Public Narrative – founded in 1989 as the Community Media Workshop – is a nonprofit organization based in Chicago that connects neglected communities with the media to promote better news coverage.

The stated aim is to be a catalyst for change in an informed society.

"We believe that a free and informed press, as well as an educated public, are the cornerstones of democracy," according to the organization's website at publicnarrative.org

Among Public Narrative's programs:

- Regular classes and workshops for both community groups and journalists, along with regular cable and radio shows.
- "Making Media Connections", a yearly workshop featuring thousands of journalists and nonprofit communicators.
- "Getting on the Air and Into Print", a regional media directory of more than 600 outlets and 3,500 journalists.
- The Ethnic & Community Media Project, supporting nearly 200 ethnic and media outlets in the Chicago area.
- The Studs Terkel Media Awards, recognizing outstanding journalists who dig deeply into community issues. Terkel participated in the award until his death, and the awards continue in his name.

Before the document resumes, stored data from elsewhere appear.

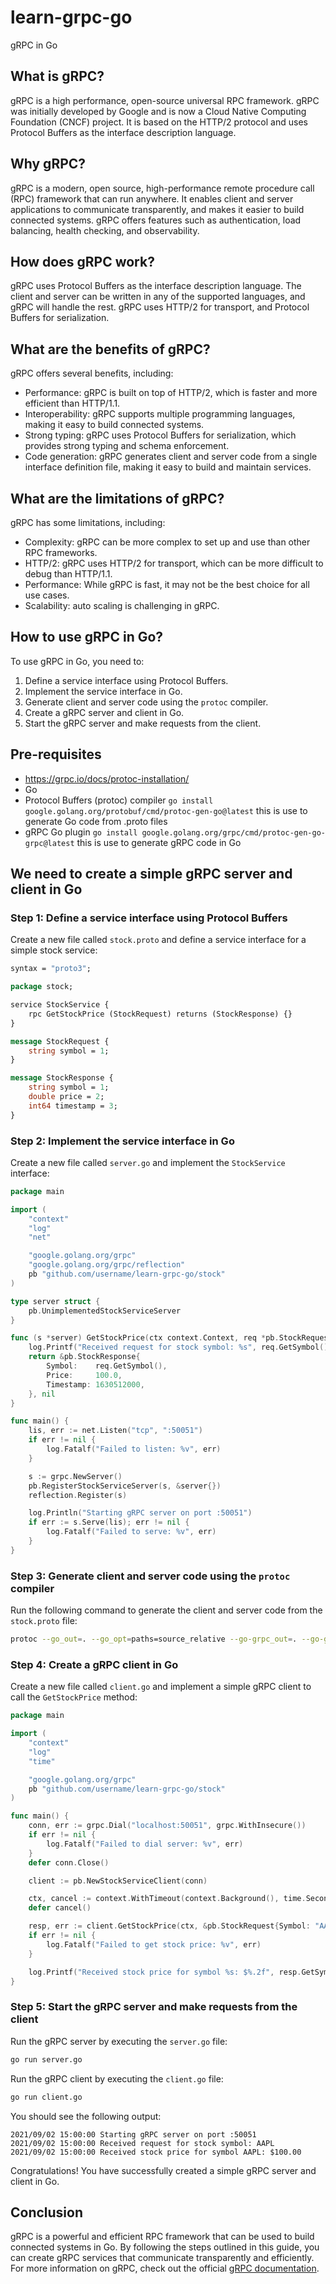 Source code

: # learn-grpc-go
 gRPC in Go

## What is gRPC?
gRPC is a high performance, open-source universal RPC framework. gRPC was initially developed by Google and is now a Cloud Native Computing Foundation (CNCF) project. It is based on the HTTP/2 protocol and uses Protocol Buffers as the interface description language.

## Why gRPC?
gRPC is a modern, open source, high-performance remote procedure call (RPC) framework that can run anywhere. It enables client and server applications to communicate transparently, and makes it easier to build connected systems. gRPC offers features such as authentication, load balancing, health checking, and observability.

## How does gRPC work?
gRPC uses Protocol Buffers as the interface description language. The client and server can be written in any of the supported languages, and gRPC will handle the rest. gRPC uses HTTP/2 for transport, and Protocol Buffers for serialization.

## What are the benefits of gRPC?
gRPC offers several benefits, including:
- Performance: gRPC is built on top of HTTP/2, which is faster and more efficient than HTTP/1.1.
- Interoperability: gRPC supports multiple programming languages, making it easy to build connected systems.
- Strong typing: gRPC uses Protocol Buffers for serialization, which provides strong typing and schema enforcement.
- Code generation: gRPC generates client and server code from a single interface definition file, making it easy to build and maintain services.

## What are the limitations of gRPC?
gRPC has some limitations, including:
- Complexity: gRPC can be more complex to set up and use than other RPC frameworks.
- HTTP/2: gRPC uses HTTP/2 for transport, which can be more difficult to debug than HTTP/1.1.
- Performance: While gRPC is fast, it may not be the best choice for all use cases.
- Scalability: auto scaling is challenging in gRPC.

## How to use gRPC in Go?
To use gRPC in Go, you need to:
1. Define a service interface using Protocol Buffers.
2. Implement the service interface in Go.
3. Generate client and server code using the `protoc` compiler.
4. Create a gRPC server and client in Go.
5. Start the gRPC server and make requests from the client.

## Pre-requisites
- https://grpc.io/docs/protoc-installation/
- Go
- Protocol Buffers (protoc) compiler `go install google.golang.org/protobuf/cmd/protoc-gen-go@latest` this is use to generate Go code from .proto files
- gRPC Go plugin `go install google.golang.org/grpc/cmd/protoc-gen-go-grpc@latest` this is use to generate gRPC code in Go

## We need to create a simple gRPC **server** and **client** in Go

### Step 1: Define a service interface using Protocol Buffers
Create a new file called `stock.proto` and define a service interface for a simple stock service:

```proto
syntax = "proto3";

package stock;

service StockService {
	rpc GetStockPrice (StockRequest) returns (StockResponse) {}
}

message StockRequest {
	string symbol = 1;
}

message StockResponse {
	string symbol = 1;
	double price = 2;
	int64 timestamp = 3;
}
```

### Step 2: Implement the service interface in Go
Create a new file called `server.go` and implement the `StockService` interface:

```go
package main

import (
	"context"
	"log"
	"net"

	"google.golang.org/grpc"
	"google.golang.org/grpc/reflection"
	pb "github.com/username/learn-grpc-go/stock"
)

type server struct {
	pb.UnimplementedStockServiceServer
}

func (s *server) GetStockPrice(ctx context.Context, req *pb.StockRequest) (*pb.StockResponse, error) {
	log.Printf("Received request for stock symbol: %s", req.GetSymbol())
	return &pb.StockResponse{
		Symbol:    req.GetSymbol(),
		Price:     100.0,
		Timestamp: 1630512000,
	}, nil
}

func main() {
	lis, err := net.Listen("tcp", ":50051")
	if err != nil {
		log.Fatalf("Failed to listen: %v", err)
	}

	s := grpc.NewServer()
	pb.RegisterStockServiceServer(s, &server{})
	reflection.Register(s)

	log.Println("Starting gRPC server on port :50051")
	if err := s.Serve(lis); err != nil {
		log.Fatalf("Failed to serve: %v", err)
	}
}
```

### Step 3: Generate client and server code using the `protoc` compiler
Run the following command to generate the client and server code from the `stock.proto` file:

```bash
protoc --go_out=. --go_opt=paths=source_relative --go-grpc_out=. --go-grpc_opt=paths=source_relative stock.proto
```

### Step 4: Create a gRPC client in Go
Create a new file called `client.go` and implement a simple gRPC client to call the `GetStockPrice` method:

```go
package main

import (
	"context"
	"log"
	"time"

	"google.golang.org/grpc"
	pb "github.com/username/learn-grpc-go/stock"
)

func main() {
	conn, err := grpc.Dial("localhost:50051", grpc.WithInsecure())
	if err != nil {
		log.Fatalf("Failed to dial server: %v", err)
	}
	defer conn.Close()

	client := pb.NewStockServiceClient(conn)

	ctx, cancel := context.WithTimeout(context.Background(), time.Second)
	defer cancel()

	resp, err := client.GetStockPrice(ctx, &pb.StockRequest{Symbol: "AAPL"})
	if err != nil {
		log.Fatalf("Failed to get stock price: %v", err)
	}

	log.Printf("Received stock price for symbol %s: $%.2f", resp.GetSymbol(), resp.GetPrice())
}
```

### Step 5: Start the gRPC server and make requests from the client
Run the gRPC server by executing the `server.go` file:

```bash
go run server.go
```

Run the gRPC client by executing the `client.go` file:

```bash
go run client.go
```

You should see the following output:

```
2021/09/02 15:00:00 Starting gRPC server on port :50051
2021/09/02 15:00:00 Received request for stock symbol: AAPL
2021/09/02 15:00:00 Received stock price for symbol AAPL: $100.00
```

Congratulations! You have successfully created a simple gRPC server and client in Go.

## Conclusion
gRPC is a powerful and efficient RPC framework that can be used to build connected systems in Go. By following the steps outlined in this guide, you can create gRPC services that communicate transparently and efficiently. For more information on gRPC, check out the official [gRPC documentation](https://grpc.io/docs/).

From 2014 until August 2019, Public Narrative's president was Susy Schultz, a journalist, educator, and social advocate. She was succeeded by Jhmira Alexander, who was co-president with Schultz for the preceding eight months.

"Our work has always been to give voice to the voiceless in the city's neighborhood," she said, "and to help ensure those in the media and those in power listen."

Public Narrative has its headquarters at Columbia College Chicago.

==History==
Founded in 1989 as Community Media Workshop, the Workshop believed that thoughtful news with diverse sources is a catalyst for change and the key to successful democracy and healthy communities. The name of the organization was changed in 2015.